Due to the ratio of population size to inhabitable space, it is understandable that cities are generally expanded vertically much more than suburban areas. I find this to be true in Singapore even more than any other city I’ve visited, with escalators (or in older buildings, a buttload of stairs) gracing the interior of the majority of tall buildings and every single MRT station in existence. Because of the greater height being traversed by these machines they move with high velocities but slow to a crawl in order to save energy when no one is currently riding. Beyond the speed difference from home, however, is the etiquette that has been developed. Escalators seem to have a regulation width approximately two single files wide, with the left hand for standing still and the right reserved for the impatient and rushed who add to their speed by treating the escalators as stairs rather than a series of moving ledges to stand on. Only in the most packed of rush hours is this rule neglected. Unfortunately this uniformity of ingrained rules does not extend to walking in general, where there is no particular side of any walkway for the direction you are going and people tend to meander aimlessly while staring into the abyss that is their smartphone. Move aside, skippy! Momma’s gotta get to class!
It makes sense that in such an enclosed area with limited natural resources Singaporeans would tend toward conservation. The two main areas that I’ve noticed this is printing and showering. Unlike at home, the automatic printing mode is double sided with single sided print jobs only being performed on the most special of occasions. And when showering (I share a dorm style bathroom, I’m not just creeping on bathing friends) locals turn the water on only when absolutely necessary, reminding me of when the nun who taught at my private grammar school bragged of her great sacrifice using this practice of intermittent water while showering during a drought. I can’t bring myself to do this, even though I no longer have the excuse of being cold when the water shuts off. In fact, more often than not my shower water is below room temperature and I keep it on all the time so I can stop sweating for a while. Ah, sweet chilly relief.

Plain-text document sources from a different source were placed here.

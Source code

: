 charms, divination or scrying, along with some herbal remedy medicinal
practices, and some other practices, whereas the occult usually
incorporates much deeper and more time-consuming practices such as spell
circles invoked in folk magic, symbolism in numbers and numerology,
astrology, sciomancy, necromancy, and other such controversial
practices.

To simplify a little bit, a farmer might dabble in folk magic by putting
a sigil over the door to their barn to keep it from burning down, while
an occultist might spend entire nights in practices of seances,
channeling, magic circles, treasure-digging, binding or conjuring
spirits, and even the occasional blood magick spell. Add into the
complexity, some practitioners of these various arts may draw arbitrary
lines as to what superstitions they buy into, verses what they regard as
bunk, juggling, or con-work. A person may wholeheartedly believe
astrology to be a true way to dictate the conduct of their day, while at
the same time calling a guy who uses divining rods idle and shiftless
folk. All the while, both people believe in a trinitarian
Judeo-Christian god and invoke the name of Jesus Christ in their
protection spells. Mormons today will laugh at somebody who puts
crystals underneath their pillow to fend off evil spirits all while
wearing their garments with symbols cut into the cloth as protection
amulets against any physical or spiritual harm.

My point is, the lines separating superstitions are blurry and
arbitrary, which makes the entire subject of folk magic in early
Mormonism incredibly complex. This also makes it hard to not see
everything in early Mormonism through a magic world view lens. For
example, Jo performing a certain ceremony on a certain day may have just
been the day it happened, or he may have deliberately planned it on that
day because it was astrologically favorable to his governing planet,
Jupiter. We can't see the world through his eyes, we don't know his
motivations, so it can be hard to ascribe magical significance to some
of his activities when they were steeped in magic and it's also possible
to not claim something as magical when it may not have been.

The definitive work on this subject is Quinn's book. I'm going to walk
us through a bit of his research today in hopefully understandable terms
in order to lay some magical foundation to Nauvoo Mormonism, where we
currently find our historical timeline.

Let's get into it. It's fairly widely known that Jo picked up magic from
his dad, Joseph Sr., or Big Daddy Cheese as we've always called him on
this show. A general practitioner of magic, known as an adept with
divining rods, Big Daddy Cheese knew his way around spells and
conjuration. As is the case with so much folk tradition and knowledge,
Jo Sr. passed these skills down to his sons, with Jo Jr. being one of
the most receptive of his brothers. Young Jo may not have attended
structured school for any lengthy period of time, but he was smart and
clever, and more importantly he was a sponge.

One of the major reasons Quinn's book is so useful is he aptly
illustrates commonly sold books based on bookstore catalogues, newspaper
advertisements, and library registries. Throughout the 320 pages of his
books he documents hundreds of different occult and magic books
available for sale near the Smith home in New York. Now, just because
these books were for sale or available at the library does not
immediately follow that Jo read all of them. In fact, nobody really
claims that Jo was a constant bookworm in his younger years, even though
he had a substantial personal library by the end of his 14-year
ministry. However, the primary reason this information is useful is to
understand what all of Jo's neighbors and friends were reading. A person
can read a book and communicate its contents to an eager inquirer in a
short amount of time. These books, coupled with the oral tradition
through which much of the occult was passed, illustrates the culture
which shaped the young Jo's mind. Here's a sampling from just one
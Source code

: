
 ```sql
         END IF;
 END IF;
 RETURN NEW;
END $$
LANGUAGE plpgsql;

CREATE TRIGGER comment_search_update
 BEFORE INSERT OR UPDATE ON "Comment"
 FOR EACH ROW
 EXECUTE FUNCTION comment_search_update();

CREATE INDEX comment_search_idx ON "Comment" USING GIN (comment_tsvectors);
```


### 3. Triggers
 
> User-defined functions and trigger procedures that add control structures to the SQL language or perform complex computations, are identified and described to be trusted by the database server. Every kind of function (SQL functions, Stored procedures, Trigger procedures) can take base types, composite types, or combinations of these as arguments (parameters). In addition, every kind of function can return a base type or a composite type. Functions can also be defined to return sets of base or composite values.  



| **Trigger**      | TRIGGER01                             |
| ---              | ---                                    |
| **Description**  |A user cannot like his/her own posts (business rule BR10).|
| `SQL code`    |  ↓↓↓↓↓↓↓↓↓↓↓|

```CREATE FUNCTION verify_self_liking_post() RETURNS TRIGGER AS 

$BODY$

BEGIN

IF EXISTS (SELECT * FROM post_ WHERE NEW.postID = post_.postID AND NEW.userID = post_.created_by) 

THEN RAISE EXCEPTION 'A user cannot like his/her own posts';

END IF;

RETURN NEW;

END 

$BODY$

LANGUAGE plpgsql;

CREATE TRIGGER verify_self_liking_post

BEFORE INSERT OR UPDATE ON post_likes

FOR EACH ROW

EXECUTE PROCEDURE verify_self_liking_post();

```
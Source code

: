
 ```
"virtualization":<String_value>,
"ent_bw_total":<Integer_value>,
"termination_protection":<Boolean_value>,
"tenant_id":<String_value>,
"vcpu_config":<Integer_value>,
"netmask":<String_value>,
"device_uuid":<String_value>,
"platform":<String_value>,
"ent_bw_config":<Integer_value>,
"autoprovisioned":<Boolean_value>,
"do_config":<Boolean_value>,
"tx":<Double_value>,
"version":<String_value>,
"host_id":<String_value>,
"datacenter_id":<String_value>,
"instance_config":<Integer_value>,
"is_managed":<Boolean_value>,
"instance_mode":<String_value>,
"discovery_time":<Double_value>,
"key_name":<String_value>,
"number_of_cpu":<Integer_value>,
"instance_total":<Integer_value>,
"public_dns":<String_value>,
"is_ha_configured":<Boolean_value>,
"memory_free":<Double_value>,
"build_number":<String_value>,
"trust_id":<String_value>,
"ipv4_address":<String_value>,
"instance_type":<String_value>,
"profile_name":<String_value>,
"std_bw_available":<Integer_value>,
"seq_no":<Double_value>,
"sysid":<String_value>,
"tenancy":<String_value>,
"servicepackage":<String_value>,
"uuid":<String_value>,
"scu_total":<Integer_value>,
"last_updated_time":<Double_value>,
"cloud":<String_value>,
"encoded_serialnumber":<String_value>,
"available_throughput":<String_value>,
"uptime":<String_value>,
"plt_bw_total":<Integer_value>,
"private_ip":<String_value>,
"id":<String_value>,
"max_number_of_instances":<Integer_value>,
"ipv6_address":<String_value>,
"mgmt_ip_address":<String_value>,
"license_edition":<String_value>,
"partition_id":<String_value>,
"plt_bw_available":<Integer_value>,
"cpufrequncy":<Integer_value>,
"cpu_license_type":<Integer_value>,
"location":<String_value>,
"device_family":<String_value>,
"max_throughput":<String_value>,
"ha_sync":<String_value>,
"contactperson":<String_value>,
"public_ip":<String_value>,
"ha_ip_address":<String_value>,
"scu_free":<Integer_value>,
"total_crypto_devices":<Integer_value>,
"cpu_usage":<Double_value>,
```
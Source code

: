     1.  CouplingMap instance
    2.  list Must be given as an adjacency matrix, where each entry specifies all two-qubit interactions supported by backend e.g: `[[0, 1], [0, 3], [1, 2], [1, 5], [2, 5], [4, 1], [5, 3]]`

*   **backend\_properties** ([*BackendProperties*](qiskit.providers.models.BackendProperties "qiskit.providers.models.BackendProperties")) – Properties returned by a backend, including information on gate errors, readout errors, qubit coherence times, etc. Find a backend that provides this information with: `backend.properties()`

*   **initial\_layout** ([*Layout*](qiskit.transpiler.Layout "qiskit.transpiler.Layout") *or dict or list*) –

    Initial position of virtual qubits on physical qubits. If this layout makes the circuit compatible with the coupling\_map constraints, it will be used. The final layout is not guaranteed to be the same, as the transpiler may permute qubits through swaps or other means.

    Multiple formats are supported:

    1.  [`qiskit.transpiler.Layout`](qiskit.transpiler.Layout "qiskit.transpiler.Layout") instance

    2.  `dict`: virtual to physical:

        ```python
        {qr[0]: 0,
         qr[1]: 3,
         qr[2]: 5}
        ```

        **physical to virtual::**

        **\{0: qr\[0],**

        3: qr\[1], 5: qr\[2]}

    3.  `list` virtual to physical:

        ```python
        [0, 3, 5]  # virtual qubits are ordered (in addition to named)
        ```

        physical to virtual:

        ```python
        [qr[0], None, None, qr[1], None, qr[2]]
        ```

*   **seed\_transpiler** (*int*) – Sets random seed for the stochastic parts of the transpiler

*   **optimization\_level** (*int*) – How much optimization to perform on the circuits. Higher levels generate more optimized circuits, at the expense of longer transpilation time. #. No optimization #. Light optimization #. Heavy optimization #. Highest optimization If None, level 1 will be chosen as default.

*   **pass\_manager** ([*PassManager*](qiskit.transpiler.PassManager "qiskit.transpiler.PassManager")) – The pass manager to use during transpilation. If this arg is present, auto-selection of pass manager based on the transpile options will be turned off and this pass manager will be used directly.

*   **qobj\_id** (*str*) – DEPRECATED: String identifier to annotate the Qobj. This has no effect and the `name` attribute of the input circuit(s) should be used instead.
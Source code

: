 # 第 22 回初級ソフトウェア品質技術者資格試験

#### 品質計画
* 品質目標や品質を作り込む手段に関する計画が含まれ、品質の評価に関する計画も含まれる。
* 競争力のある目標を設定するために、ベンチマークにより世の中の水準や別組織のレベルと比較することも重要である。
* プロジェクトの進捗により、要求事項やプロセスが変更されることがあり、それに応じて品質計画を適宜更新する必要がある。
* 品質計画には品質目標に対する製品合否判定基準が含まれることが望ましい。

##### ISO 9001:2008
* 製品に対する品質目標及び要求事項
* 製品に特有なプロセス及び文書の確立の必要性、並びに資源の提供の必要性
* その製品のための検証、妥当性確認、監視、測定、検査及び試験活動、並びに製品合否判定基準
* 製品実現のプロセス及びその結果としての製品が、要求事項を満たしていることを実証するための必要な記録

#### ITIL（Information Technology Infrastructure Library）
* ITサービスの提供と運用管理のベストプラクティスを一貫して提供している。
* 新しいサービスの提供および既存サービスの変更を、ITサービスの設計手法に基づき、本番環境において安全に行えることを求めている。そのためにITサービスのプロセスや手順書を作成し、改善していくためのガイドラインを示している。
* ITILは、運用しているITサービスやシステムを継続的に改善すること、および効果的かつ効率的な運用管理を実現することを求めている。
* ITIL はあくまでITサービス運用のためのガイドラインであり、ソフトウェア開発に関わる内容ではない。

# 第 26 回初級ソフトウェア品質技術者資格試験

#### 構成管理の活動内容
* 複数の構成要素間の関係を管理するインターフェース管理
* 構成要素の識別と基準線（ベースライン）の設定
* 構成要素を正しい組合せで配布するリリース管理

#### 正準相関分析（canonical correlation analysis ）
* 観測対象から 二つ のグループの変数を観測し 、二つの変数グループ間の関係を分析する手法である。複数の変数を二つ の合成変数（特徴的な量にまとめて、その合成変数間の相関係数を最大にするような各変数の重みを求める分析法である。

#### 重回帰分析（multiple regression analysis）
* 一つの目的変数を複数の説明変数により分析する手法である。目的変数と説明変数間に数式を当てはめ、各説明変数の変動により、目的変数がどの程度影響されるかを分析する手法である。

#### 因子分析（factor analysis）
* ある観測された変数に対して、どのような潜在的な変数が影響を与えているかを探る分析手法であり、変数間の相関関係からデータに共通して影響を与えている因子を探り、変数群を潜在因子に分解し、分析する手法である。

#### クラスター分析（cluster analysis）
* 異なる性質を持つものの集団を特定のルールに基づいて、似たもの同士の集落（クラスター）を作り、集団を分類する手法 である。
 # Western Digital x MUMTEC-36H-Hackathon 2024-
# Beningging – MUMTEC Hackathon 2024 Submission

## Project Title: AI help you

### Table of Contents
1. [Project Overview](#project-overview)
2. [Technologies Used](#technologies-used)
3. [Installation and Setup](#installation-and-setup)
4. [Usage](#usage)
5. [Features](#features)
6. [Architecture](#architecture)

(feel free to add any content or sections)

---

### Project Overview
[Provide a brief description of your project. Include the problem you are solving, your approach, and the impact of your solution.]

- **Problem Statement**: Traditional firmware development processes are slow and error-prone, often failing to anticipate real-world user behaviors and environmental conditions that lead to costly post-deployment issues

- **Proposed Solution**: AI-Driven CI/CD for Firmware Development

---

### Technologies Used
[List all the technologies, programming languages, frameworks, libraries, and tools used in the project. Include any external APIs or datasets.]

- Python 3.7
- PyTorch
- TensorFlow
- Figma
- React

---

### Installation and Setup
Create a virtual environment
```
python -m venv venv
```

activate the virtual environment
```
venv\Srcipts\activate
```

They have fans built in to the control panel of the treadmill! Why doesn’t every treadmill ever do this? I know this is more of an equipment brand issue than an asia vs. the US one, but still. I’ll miss it. Also I find I can run faster when tracking in km than in miles (yes, of course taking the conversion into account. I’m not an idiot). No idea why, but I like it. Maybe the man made breeze on my cheeks boosts my endurance.
5) Trash cans
So few of them. In such an cleanliness-obsessed city, why aren’t there more trash cans? It gets frustrating.
6) School assignments
Not sure if this is a Singapore wide phenomenon or an NUS specific issue, but my teachers are all so vague about the assignments for my classes. With missing information ranging from how and when to turn in the final product to what that product should be, finding out all the relevant information is like coaxing a very reticent nocturnal animal into the sunlight for the briefest of moments. Sometimes it doesn’t work all at once and you have to keep going back for some more glimpses of the whole picture and then jigsaw it together later. Mixed metaphors, I know, but now you have a very strange but interesting combination of images and a good idea what I’m talking about, so just chill your grammar selves out. In addition to this facet of school life there is also much greater reliance on group projects here and every class is graded on a bell curve, so no matter how large or small the distribution, no matter if every student in the class got a B+, someone is guaranteed to fail. Wheeee.